After all if "bakers" were to tell us that people buy bread everyday and that some of "bakers" actually sell out of bread everyday, it wouldn't necessarily mean that everybody is buying bread everyday, and that everybody is eating masses of it too everyday!
The collection of figures and stats always contains many variables and invariably is 'cherry-picked' to bolster the finder's fixed beliefs. It's common knowledge that we seek information to prove categorically our 'point-of-view'.
ED doctors are no exception - they believe in helmets...
...trust me, I'm (married to) a doctor!Joking aside, given the current academic debate on the issue of mandatory helmet laws within our community, it is a great shame that the
RPA survey adds nothing of any substance to it.
Oh the drama & the spin! - but what I want to know is:
..."apart from Big Helma, who stands to gain?"...
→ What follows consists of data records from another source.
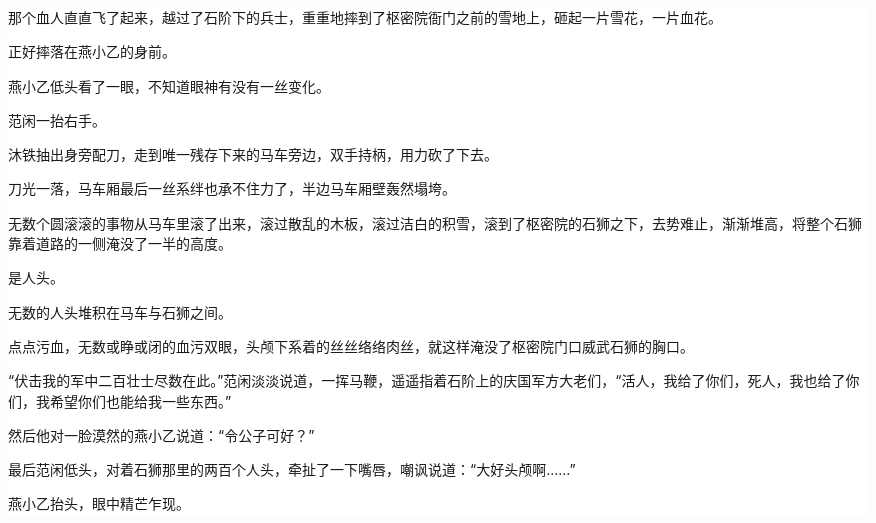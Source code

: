 那个血人直直飞了起来，越过了石阶下的兵士，重重地摔到了枢密院衙门之前的雪地上，砸起一片雪花，一片血花。

正好摔落在燕小乙的身前。

燕小乙低头看了一眼，不知道眼神有没有一丝变化。

范闲一抬右手。

沐铁抽出身旁配刀，走到唯一残存下来的马车旁边，双手持柄，用力砍了下去。

刀光一落，马车厢最后一丝系绊也承不住力了，半边马车厢壁轰然塌垮。

无数个圆滚滚的事物从马车里滚了出来，滚过散乱的木板，滚过洁白的积雪，滚到了枢密院的石狮之下，去势难止，渐渐堆高，将整个石狮靠着道路的一侧淹没了一半的高度。

是人头。

无数的人头堆积在马车与石狮之间。

点点污血，无数或睁或闭的血污双眼，头颅下系着的丝丝络络肉丝，就这样淹没了枢密院门口威武石狮的胸口。

“伏击我的军中二百壮士尽数在此。”范闲淡淡说道，一挥马鞭，遥遥指着石阶上的庆国军方大老们，“活人，我给了你们，死人，我也给了你们，我希望你们也能给我一些东西。”

然后他对一脸漠然的燕小乙说道：“令公子可好？”

最后范闲低头，对着石狮那里的两百个人头，牵扯了一下嘴唇，嘲讽说道：“大好头颅啊……”

燕小乙抬头，眼中精芒乍现。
Certainly not the Australian public.
Due to a tricky little issue called ethics, testing for helmets remains loose and sieve-like - always will.
As
Dr Ian Walker, the eminent British scientist and researcher, explains in Tom Vanderbuilt's
'How We Drive' blog, no-one in the world knows whether bicycle helmets save lives or not for certain because:
"...only one method exists for us to get a definitive answer: the experiment. If we took a large number of bicyclists and randomly made one-third ride with helmets, one-third ride with fake helmets (the placebo) and one-third ride with no helmets (the control), then after a couple of years we could count the dead and get the answer we are hoping for. Sadly, however, there are some fairly obvious ethical difficulties with this."Dr Walker goes on to succinctly point out, that the only evidence that will ever be available is indirect:
"...casualty figures, surveys and observational studies, all of which are riddled with biases...and for every piece of evidence we can find in one direction, there is another telling us the opposite..."...hence the RPA study and it's findings, so opposite to the
most recent peer-reviewed academic study. How does a government ever choose which study it will use to influence policy?...1 potato, 2 potato, 3 potato, 4...?!
In fact I would like to ask Dr Dinh to explain why, if helmets have done all they were cracked up to do over the past 20 years, this has proved so difficult to actually see here in Australia and why other countries around the world use us as the example for not introducing mandatory helmet laws?
But I digress - let's get back to Dr Walker who has more to say (do read his complete 'guest appearance' in
Tom's blog):
"...in countries where helmets have been made mandatory, and where usage went from low to high levels almost overnight, there is just no real evidence of a concomitant drop in injuries. Indeed, what we see instead is a big drop in the number of people cycling, which is a disaster – far worse for public health than the few head injuries the helmet laws tried to prevent. Whenever a person gives up cycling, they get far less day-to-day exercise. This means they trade a very small risk of dying from a head injury (almost certainly smaller than you think – I can almost guarantee it won’t be a bicycling head injury that sees you off) for a greatly increased risk of dying early from heart disease or cancer (almost certainly larger than you think – I’d lay good odds that one of these two will get you)."When will Australia cease vilifying 'road-users-who-use-bicycles', and attribute blame to the actual injury perpetrators - 'road-users-who-use-motor-vehicles'?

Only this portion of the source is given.